The conversion and disease control rate (DCR) in our cohort reached 14.0% (95% CI, 9.4-18.6%) and 66.7% (95% CI, 60.5-72.9%), respectively. When compared to the conversion rates in the literature, the triplet therapy demonstrated significant benefits, underscoring the potential efficacy of the TACE+TKI+ICIs triplet therapy.
Our results presented improved conversion rates in patients with uHCC following TACE+TKI+ICI triplet therapy. However, overall survival (OS) and recurrence-free survival (RFS) were similar to those of other treatment modalities in the literature.
ClinicalTrials.gov, identifier ChiCTR2400084896.

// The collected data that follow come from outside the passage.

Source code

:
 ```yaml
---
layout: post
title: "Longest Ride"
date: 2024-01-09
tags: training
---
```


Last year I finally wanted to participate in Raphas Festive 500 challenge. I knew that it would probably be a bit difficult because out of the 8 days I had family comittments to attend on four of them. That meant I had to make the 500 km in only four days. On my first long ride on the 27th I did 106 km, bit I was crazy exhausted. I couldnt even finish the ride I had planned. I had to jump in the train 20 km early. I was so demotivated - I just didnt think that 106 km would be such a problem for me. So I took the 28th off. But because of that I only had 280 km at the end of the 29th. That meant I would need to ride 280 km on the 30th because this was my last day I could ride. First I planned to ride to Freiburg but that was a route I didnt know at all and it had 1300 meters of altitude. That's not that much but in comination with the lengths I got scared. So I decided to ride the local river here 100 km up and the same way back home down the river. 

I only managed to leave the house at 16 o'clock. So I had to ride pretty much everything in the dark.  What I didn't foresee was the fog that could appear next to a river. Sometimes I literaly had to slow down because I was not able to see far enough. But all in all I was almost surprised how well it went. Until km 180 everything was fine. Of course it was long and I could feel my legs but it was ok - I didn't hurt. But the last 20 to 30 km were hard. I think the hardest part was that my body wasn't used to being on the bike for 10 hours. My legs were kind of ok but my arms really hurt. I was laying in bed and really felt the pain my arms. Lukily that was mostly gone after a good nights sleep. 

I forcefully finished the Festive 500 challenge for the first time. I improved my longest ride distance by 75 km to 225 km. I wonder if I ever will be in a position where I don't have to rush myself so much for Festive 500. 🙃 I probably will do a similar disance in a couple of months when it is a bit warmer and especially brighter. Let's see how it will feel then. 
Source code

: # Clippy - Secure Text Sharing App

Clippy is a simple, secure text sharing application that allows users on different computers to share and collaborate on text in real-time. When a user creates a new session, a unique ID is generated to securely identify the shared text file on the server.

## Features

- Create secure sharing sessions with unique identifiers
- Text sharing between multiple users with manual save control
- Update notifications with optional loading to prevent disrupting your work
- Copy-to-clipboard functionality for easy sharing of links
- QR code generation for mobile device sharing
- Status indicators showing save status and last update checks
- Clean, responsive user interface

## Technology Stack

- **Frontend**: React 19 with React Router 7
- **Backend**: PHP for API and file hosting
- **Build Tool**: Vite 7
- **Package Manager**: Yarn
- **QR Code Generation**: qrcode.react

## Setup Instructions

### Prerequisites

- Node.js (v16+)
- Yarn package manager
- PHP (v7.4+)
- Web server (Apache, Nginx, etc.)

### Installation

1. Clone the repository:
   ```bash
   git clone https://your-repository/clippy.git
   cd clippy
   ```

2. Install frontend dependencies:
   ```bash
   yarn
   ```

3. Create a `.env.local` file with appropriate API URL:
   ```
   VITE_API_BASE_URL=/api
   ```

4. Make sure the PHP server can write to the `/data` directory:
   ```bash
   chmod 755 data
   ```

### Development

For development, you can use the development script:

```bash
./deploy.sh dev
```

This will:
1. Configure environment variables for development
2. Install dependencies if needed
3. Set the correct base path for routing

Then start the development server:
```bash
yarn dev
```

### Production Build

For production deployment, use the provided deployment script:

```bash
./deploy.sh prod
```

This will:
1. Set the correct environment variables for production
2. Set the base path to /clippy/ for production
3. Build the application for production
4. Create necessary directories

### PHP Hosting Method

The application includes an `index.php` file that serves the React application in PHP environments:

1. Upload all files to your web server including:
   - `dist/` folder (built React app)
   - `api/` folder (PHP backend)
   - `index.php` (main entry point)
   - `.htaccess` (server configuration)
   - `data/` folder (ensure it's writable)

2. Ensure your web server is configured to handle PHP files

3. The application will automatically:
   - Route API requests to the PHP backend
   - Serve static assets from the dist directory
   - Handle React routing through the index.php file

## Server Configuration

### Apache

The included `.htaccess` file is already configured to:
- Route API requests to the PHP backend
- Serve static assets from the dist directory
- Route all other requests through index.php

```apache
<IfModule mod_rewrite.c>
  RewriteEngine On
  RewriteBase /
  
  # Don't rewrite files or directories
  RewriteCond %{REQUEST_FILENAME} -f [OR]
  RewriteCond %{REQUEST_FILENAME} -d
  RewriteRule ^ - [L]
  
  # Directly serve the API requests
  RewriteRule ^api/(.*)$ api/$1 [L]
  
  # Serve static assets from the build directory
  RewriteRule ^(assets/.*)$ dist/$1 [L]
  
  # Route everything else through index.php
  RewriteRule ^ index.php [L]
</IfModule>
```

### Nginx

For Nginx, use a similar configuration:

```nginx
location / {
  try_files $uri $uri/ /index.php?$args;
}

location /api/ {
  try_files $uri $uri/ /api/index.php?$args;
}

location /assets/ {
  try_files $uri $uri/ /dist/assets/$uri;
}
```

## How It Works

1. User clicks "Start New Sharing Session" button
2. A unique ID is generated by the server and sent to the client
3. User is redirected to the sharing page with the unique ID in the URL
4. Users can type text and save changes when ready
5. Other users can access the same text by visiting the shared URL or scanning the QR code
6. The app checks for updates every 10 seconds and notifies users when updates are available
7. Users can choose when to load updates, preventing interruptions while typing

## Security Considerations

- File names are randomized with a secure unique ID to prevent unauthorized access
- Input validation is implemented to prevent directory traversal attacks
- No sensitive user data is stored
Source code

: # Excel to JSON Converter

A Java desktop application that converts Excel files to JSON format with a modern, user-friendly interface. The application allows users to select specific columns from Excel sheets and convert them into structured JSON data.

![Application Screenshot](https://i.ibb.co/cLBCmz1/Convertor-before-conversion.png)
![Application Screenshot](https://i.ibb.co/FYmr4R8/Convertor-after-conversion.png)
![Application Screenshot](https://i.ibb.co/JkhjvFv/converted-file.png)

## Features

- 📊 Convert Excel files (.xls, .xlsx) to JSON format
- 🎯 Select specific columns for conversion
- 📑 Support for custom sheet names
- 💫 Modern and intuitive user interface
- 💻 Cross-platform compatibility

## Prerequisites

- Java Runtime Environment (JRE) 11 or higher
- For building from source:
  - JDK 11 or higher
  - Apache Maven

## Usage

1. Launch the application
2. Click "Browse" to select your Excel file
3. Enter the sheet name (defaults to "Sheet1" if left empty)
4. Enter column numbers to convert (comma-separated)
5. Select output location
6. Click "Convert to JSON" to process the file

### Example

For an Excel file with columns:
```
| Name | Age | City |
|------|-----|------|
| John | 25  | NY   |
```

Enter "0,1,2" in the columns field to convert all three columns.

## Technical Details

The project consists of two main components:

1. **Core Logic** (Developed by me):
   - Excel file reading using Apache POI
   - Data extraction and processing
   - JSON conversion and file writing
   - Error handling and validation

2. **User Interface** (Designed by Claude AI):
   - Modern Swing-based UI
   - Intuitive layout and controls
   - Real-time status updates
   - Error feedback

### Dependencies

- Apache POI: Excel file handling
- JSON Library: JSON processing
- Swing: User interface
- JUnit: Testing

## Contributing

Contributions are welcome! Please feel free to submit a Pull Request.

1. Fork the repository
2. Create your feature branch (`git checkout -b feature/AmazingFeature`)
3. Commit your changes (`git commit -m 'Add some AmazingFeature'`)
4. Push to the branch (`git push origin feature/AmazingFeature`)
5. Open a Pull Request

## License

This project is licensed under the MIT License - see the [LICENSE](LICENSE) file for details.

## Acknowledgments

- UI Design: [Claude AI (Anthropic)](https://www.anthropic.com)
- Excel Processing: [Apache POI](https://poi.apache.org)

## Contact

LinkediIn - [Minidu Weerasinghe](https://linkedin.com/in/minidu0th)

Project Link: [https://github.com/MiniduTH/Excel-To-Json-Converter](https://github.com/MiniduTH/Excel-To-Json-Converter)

大多数肝细胞癌(HCC)在诊断时已处于晚期,无法进行根治性手术切除。转化治疗为不可切除的HCC(uHCC)患者提供了获得根治性手术的可行机会。尽管应用了多种治疗方式进行转化治疗,但其疗效仍存在不确定性。因此,我们收集了临床数据以评估经动脉化疗栓塞(TACE)+酪氨酸激酶抑制剂(TKI)+免疫检查点抑制剂(ICI)转化治疗的预后,并与文献中其他转化治疗的预后进行比较。我们旨在通过这项综合分析阐明三联疗法作为现有转化治疗方案中最佳选择的潜在优势。
2019年1月至2022年11月,我们收集了69例接受TACE+TKI+ICI三联疗法进行转化治疗的HCC患者的数据。最终,我们分析了研究中57例BCLC B期和C期患者的数据。我们还通过检索PubMed和Web of Science数据库,对uHCC的转化治疗进行了全面的文献综述,并收集了9项研究的数据,共560例患者。
我们队列中的转化和疾病控制率(DCR)分别达到14.0%(95%置信区间,9.4 - 18.6%)和66.7%(95%置信区间,60.5 - 72.9%)。与文献中的转化率相比,三联疗法显示出显著优势,突出了TACE+TKI+ICI三联疗法的潜在疗效。
我们的结果表明,TACE+TKI+ICI三联疗法后uHCC患者的转化率有所提高。然而,总生存期(OS)和无复发生存期(RFS)与文献中其他治疗方式相似。
ClinicalTrials.gov,标识符ChiCTR2400084896。